Seriously I think it is 1.
But I always was shocking at algebra so it might well be twelvety seven.
No it is not. It can't be.
I think.
Sorry I meant I need to find a in terms of b and c.
(a-b)/a = c
a-b = ca
a-ca = b
a = b/(1-c)
A=(CA)+B
a = (c-1)/-b
(a-b)/a = c
a-b = ac
a-ac = b
a(1-c) = b
a = b/(1-c)
Ohh. Interesting! 🙂
What IS the point of algebra anyway? I never did understand it at all.
🙁
wot off the brakes said
As a complete aside (as thepurist seems to have solved it)...
Friday nights in the local we've taken to doing the landlady's 11yo son's maths homework. Not for him but so she knows whether he's got it right. Now I've got an A-level in Maths and a degree (Signal Processing) that had a fair bit of maths in it but there's some weeks we really struggle. Just thought you'd like to know.

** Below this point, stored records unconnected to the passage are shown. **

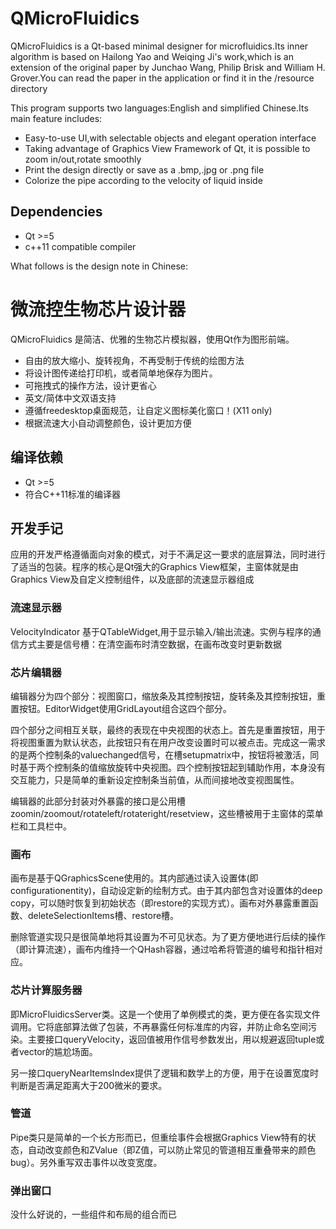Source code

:# QMicroFluidics

QMicroFluidics is a Qt-based minimal designer for microfluidics.Its inner algorithm is based on Hailong Yao and Weiqing Ji's work,which is an extension of the original paper by Junchao Wang, Philip Brisk and William H. Grover.You can read the paper in the application or find it in the /resource directory

This program supports two languages:English and simplified Chinese.Its main feature includes:

- Easy-to-use UI,with selectable objects and elegant operation interface
- Taking advantage of Graphics View Framework of Qt, it is possible to zoom in/out,rotate smoothly
- Print the design directly or save as a .bmp,.jpg or .png file
- Colorize the pipe according to the velocity of liquid inside

## Dependencies

- Qt >=5
- c++11 compatible compiler

What follows is the design note in Chinese:

# 微流控生物芯片设计器

QMicroFluidics 是简洁、优雅的生物芯片模拟器，使用Qt作为图形前端。

- 自由的放大缩小、旋转视角，不再受制于传统的绘图方法
- 将设计图传递给打印机，或者简单地保存为图片。
- 可拖拽式的操作方法，设计更省心
- 英文/简体中文双语支持
- 遵循freedesktop桌面规范，让自定义图标美化窗口！(X11 only)
- 根据流速大小自动调整颜色，设计更加方便

## 编译依赖

- Qt >=5
- 符合C++11标准的编译器

## 开发手记

应用的开发严格遵循面向对象的模式，对于不满足这一要求的底层算法，同时进行了适当的包装。程序的核心是Qt强大的Graphics View框架，主窗体就是由Graphics View及自定义控制组件，以及底部的流速显示器组成

### 流速显示器

VelocityIndicator 基于QTableWidget,用于显示输入/输出流速。实例与程序的通信方式主要是信号槽：在清空画布时清空数据，在画布改变时更新数据

### 芯片编辑器

编辑器分为四个部分：视图窗口，缩放条及其控制按钮，旋转条及其控制按钮，重置按钮。EditorWidget使用GridLayout组合这四个部分。

四个部分之间相互关联，最终的表现在中央视图的状态上。首先是重置按钮，用于将视图重置为默认状态，此按钮只有在用户改变设置时可以被点击。完成这一需求的是两个控制条的valuechanged信号，在槽setupmatrix中，按钮将被激活，同时基于两个控制条的值缩放旋转中央视图。四个控制按钮起到辅助作用，本身没有交互能力，只是简单的重新设定控制条当前值，从而间接地改变视图属性。

编辑器的此部分封装对外暴露的接口是公用槽zoomin/zoomout/rotateleft/rotateright/resetview，这些槽被用于主窗体的菜单栏和工具栏中。

### 画布

画布是基于QGraphicsScene使用的。其内部通过读入设置体(即configurationentity)，自动设定新的绘制方式。由于其内部包含对设置体的deep copy，可以随时恢复到初始状态（即restore的实现方式）。画布对外暴露重置函数、deleteSelectionItems槽、restore槽。

删除管道实现只是很简单地将其设置为不可见状态。为了更方便地进行后续的操作（即计算流速），画布内维持一个QHash容器，通过哈希将管道的编号和指针相对应。

### 芯片计算服务器

即MicroFluidicsServer类。这是一个使用了单例模式的类，更方便在各实现文件调用。它将底部算法做了包装，不再暴露任何标准库的内容，并防止命名空间污染。主要接口queryVelocity，返回值被用作信号参数发出，用以规避返回tuple或者vector的尴尬场面。

另一接口queryNearItemsIndex提供了逻辑和数学上的方便，用于在设置宽度时判断是否满足距离大于200微米的要求。

### 管道

Pipe类只是简单的一个长方形而已，但重绘事件会根据Graphics View特有的状态，自动改变颜色和ZValue（即Z值，可以防止常见的管道相互重叠带来的颜色bug）。另外重写双击事件以改变宽度。

### 弹出窗口

没什么好说的，一些组件和布局的组合而已
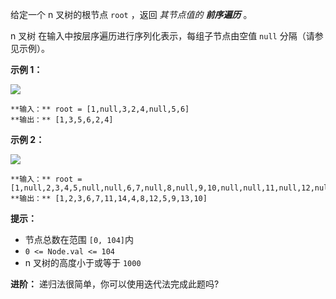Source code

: 给定一个 n 叉树的根节点  `root` ，返回 _其节点值的 **前序遍历**_ 。

n 叉树 在输入中按层序遍历进行序列化表示，每组子节点由空值 `null` 分隔（请参见示例）。

  
**示例 1：**

![](https://assets.leetcode.com/uploads/2018/10/12/narytreeexample.png)

    
    
    **输入：** root = [1,null,3,2,4,null,5,6]
    **输出：** [1,3,5,6,2,4]
    

**示例 2：**

![](https://assets.leetcode.com/uploads/2019/11/08/sample_4_964.png)

    
    
    **输入：** root = [1,null,2,3,4,5,null,null,6,7,null,8,null,9,10,null,null,11,null,12,null,13,null,null,14]
    **输出：** [1,2,3,6,7,11,14,4,8,12,5,9,13,10]
    



**提示：**

  * 节点总数在范围 `[0, 104]`内
  * `0 <= Node.val <= 104`
  * n 叉树的高度小于或等于 `1000`



**进阶：** 递归法很简单，你可以使用迭代法完成此题吗?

Being as I'm wrong, can someone please walk me through the solution? 🙂
Thanks chaps. Those GCSE maths lessons are a very distant memory.
Being as I'm wrong, can someone please walk me through the solution?
(a-b)/a = c
a-b = ac (divide both sides by a)
a-ac = b (swap ac and b from one side to the other, this changes their signs)

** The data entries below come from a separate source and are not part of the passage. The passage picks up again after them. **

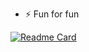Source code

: - ⚡ Fun for fun

[![Readme Card](https://github-readme-stats.vercel.app/api/pin/?username=tulamelkii&repo=openstack&theme=dark)]([https://github.com/tulamelkii/openstack])


<!---
tulamelkii/tulamelkii is a ✨ special ✨ repository because its `README.md` (this file) appears on your GitHub profile.
You can click the Preview link to take a look at your changes.
--->

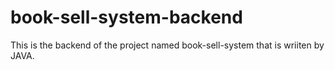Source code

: # book-sell-system-backend
This is the backend of the project named book-sell-system that is wriiten by JAVA.
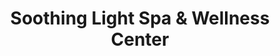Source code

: ---
title: "Soothing Light Spa & Wellness Center"
url: /warrenton/soothing-light-spa-und-wellness-center/
shop: Kosmetik
---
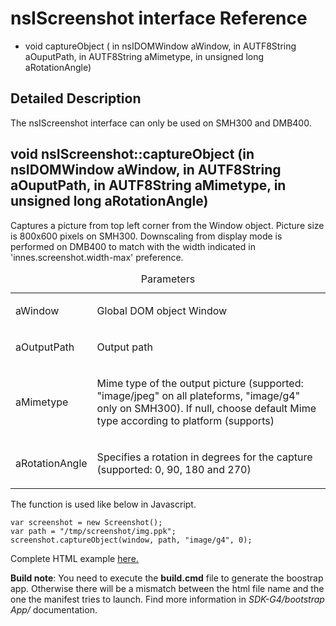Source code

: nsIScreenshot interface Reference
=================================

-   void captureObject ( in nsIDOMWindow aWindow, in AUTF8String aOuputPath, in AUTF8String aMimetype, in unsigned long aRotationAngle)

Detailed Description
--------------------

The nsIScreenshot interface can only be used on SMH300 and DMB400.

void nsIScreenshot::captureObject (in nsIDOMWindow aWindow, in AUTF8String aOuputPath, in AUTF8String aMimetype, in unsigned long aRotationAngle)
-------------------------------------------------------------------------------------------------------------------------------------------------

Captures a picture from top left corner from the Window object. Picture size is 800x600 pixels on SMH300. Downscaling from display mode is performed on DMB400 to match with the width indicated in 'innes.screenshot.width-max' preference.

<table>
<caption>Parameters</caption>
<colgroup>
<col width="20%" />
<col width="80%" />
</colgroup>
<tbody>
<tr class="odd">
<td align="left">aWindow</td>
<td align="left"><p>Global DOM object Window</p></td>
</tr>
<tr class="even">
<td align="left">aOutputPath</td>
<td align="left"><p>Output path</p></td>
</tr>
<tr class="odd">
<td align="left">aMimetype</td>
<td align="left"><p>Mime type of the output picture (supported: &quot;image/jpeg&quot; on all plateforms, &quot;image/g4&quot; only on SMH300). If null, choose default Mime type according to platform (supports)</p></td>
</tr>
<tr class="even">
<td align="left">aRotationAngle</td>
<td align="left"><p>Specifies a rotation in degrees for the capture (supported: 0, 90, 180 and 270)</p></td>
</tr>
</tbody>
</table>

The function is used like below in Javascript.

    var screenshot = new Screenshot();
    var path = "/tmp/screenshot/img.ppk";
    screenshot.captureObject(window, path, "image/g4", 0);

Complete HTML example [here.](example1.html)

**Build note**: You need to execute the **build.cmd** file to generate the boostrap app. Otherwise there will be a mismatch between the html file name and the one the manifest tries to launch. Find more information in *SDK-G4/bootstrap App/* documentation.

a(1-c) = b (extract a common factor of a on the left)
a = b/(1-c) (divide both sides by (1-c))
Being as I'm wrong, can someone please walk me through the solution?
What offthebrakes said.
Thanks Feenster, been a LONG time since I did anthing so pointless as algrbra ( 😉 ) I'd forgotten how it all works 🙂
[url= http://www.wolframalpha.com/input/?i=%28a-b%29%2Fa+%3D+c ]Wolfram|Alpha is your friend[/url]
feenster - Member(a-b)/a = c
a-b = ac (divide both sides by a)
a-ac = b (swap ac and b from one side to the other, this changes their signs)
a(1-c) = b (extract a common factor of a on the left)
a = b/(1-c) (divide both sides by (1-c))
I'm being thick. Can you explain how a-ac becomes a(1-c)
I can't believe I used to be good at algebra 🙁
a-ac is the same as (a x 1) - (a x c), so you can take the common factor a out and make it a x (1-c).
Anyone for Sturm Liouville systems?
... for non-zero a, and c not equal to 1.
(a-b)/a=c
a-b= ac
a-ac=b
a(1-c)=b
a=b/(1-c) as long as neither a=0 nor c=1